Le 23 juin dernier, le gouvernement britannique a tenu un référendum pour déterminer si le Royaume-Uni sortait de l’Union ou y restait. 52% de la population a voté en faveur du Brexit. Depuis, David Cameron a démissionné pour être remplacé par Theresa May, qui doit s’occuper de finaliser cette affaire de Brexit. Mais l’article 50 du TFUE, qui doit enclencher la procédure de sortie, n’a pas encore été évoqué par Westminster et le 10 Downing Street. Theresa May parle même d’une sortie qui n’interviendrait pas avant 2019. Il n’y a pas eu de vote au Parlement britannique pour approuver les résultats du référendum. Pendant ce temps-là, les chefs et députés des institutions européennes réclament le départ le plus tôt possible du Royaume-Uni craignant l’hémorragie et souhaitant une ouverture des négociations rapides.
La nomination de Sir Julian King par Juncker est légale, obligatoire selon le droit, mais n’a aucun sens. Si le Royaume-Uni a voté pour sortir de l’Union européenne, pourquoi y-a-t-il un Anglais nommé à un poste au sein d’une des trois institutions de l’Union ? Juncker laisse à penser que ces travaux sur la sécurité concernent toute l’Europe, dans un périmètre qui pourrait être plus large que l’Union. Le Royaume-Uni est un expert sur ces questions et, par conséquent, peut contribuer sérieusement au domaine de la sécurité et défense. Voilà la logique de Juncker.

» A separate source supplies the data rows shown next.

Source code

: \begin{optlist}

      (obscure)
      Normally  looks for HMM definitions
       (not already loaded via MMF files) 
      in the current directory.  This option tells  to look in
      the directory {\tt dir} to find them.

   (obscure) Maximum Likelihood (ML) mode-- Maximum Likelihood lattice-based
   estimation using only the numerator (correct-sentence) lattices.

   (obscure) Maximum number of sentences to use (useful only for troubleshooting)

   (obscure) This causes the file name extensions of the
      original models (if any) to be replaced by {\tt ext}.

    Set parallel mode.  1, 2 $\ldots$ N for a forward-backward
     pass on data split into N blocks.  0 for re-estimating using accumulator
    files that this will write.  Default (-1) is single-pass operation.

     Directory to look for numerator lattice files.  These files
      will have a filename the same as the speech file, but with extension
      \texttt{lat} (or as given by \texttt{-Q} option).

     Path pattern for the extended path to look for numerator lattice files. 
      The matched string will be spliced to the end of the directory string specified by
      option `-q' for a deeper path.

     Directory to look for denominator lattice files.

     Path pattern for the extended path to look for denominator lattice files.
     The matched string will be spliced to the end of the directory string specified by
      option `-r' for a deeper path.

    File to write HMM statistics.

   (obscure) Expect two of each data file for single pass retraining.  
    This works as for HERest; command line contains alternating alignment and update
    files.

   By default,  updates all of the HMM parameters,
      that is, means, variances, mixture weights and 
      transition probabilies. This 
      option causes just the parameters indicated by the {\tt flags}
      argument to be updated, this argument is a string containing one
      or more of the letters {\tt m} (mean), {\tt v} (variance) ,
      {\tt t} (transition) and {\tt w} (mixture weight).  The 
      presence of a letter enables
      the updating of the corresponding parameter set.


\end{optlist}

Avoir Sir Julian King au sein de l’équipe de la Commission permet de garder le Royaume-Uni en relation étroite avec la communauté des 27. Est-ce pour garder le pays proche comme dicte l’expression anglophone « Keep your friends close, your enemies closer » ? La relation entre la Grande-Bretagne et l’Union européenne était déjà tendue par moments pendant ses 43 ans de participation à l’aventure européenne. Les relations après le Brexit n’ont pas encore complètement changé.
Malgré cela les experts prévoient des mutations internes pour les Britanniques : le ralentissement probable de l’économie, des coupures de programmes à caractère social et la refonte des lois provenant de la législation européenne à l’origine, dont certains éléments commencent à ressortir depuis fin juin.
Grâce au Brexit, le Royaume-Uni peut perdre plus d’influence sur le monde. D’après la logique du discours de la semaine dernière, une place à l’OTAN n’est apparemment pas suffisante. Dans cette affaire, la seule raison valable de cette nomination peut être celle de nouer un véritable partenariat entre l’Union européenne et le Royaume-Uni, sur des domaines ciblés, réduisant l’impact du vote. Ce partenariat délimiterait les bases du modèle suivi pour les relations après le Brexit. Cependant, les contours du partenariat restent encore flous, et l’Union ne laissera pas l’un de ses anciens membres, qui lui a porté un coup violent, profitait une nouvelle fois d’avantages sans compensations et contraintes.